EXERCISE GOAL:
Retype each of the records below exactly, leaving the pictures out.

Source texts of formatted documents
• • •
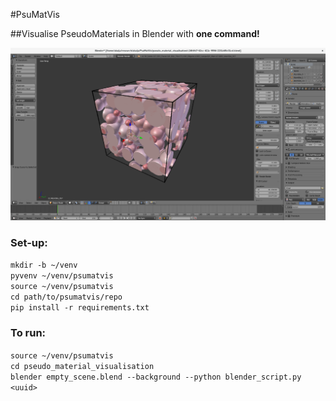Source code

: #PsuMatVis

##Visualise PseudoMaterials in Blender with <b>one command!</b>  

![Alt text](PseudoMaterial_screenshot.png?raw=true "Blender Screenshot")

### Set-up:  
  `mkdir -b ~/venv`  
  `pyvenv ~/venv/psumatvis`  
  `source ~/venv/psumatvis`  
  `cd path/to/psumatvis/repo`  
  `pip install -r requirements.txt`  

### To run:  
  `source ~/venv/psumatvis`  
  `cd pseudo_material_visualisation`  
  `blender empty_scene.blend --background --python blender_script.py <uuid>`  
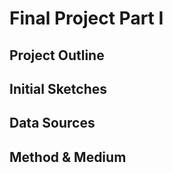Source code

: # Final Project Part I

## Project Outline

## Initial Sketches

## Data Sources

## Method & Medium
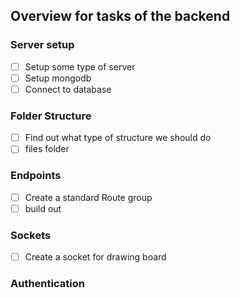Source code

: ## Overview for tasks of the backend

### Server setup
 *[ ] Setup some type of server
 *[ ] Setup mongodb
 *[ ] Connect to database
### Folder Structure
 *[ ] Find out what type of structure we should do
 *[ ] files folder
### Endpoints
 *[ ] Create a standard Route group
 *[ ] build out 
### Sockets
 *[ ] Create a socket for drawing board
### Authentication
• • •
PROBLEM SOLUTION:
Source code

: #PsuMatVis

##Visualise PseudoMaterials in Blender with <b>one command!</b>  

![Alt text](PseudoMaterial_screenshot.png?raw=true "Blender Screenshot")

### Set-up:  
  `mkdir -b ~/venv`  
  `pyvenv ~/venv/psumatvis`  
  `source ~/venv/psumatvis`  
  `cd path/to/psumatvis/repo`  
  `pip install -r requirements.txt`  

### To run:  
  `source ~/venv/psumatvis`  
  `cd pseudo_material_visualisation`  
  `blender empty_scene.blend --background --python blender_script.py <uuid>`  
Source code

: # Final Project Part I

## Project Outline

## Initial Sketches

## Data Sources

## Method & Medium
Source code

: ## Overview for tasks of the backend

### Server setup
 *[ ] Setup some type of server
 *[ ] Setup mongodb
 *[ ] Connect to database
### Folder Structure
 *[ ] Find out what type of structure we should do
 *[ ] files folder
### Endpoints
 *[ ] Create a standard Route group
 *[ ] build out 
### Sockets
 *[ ] Create a socket for drawing board
### Authentication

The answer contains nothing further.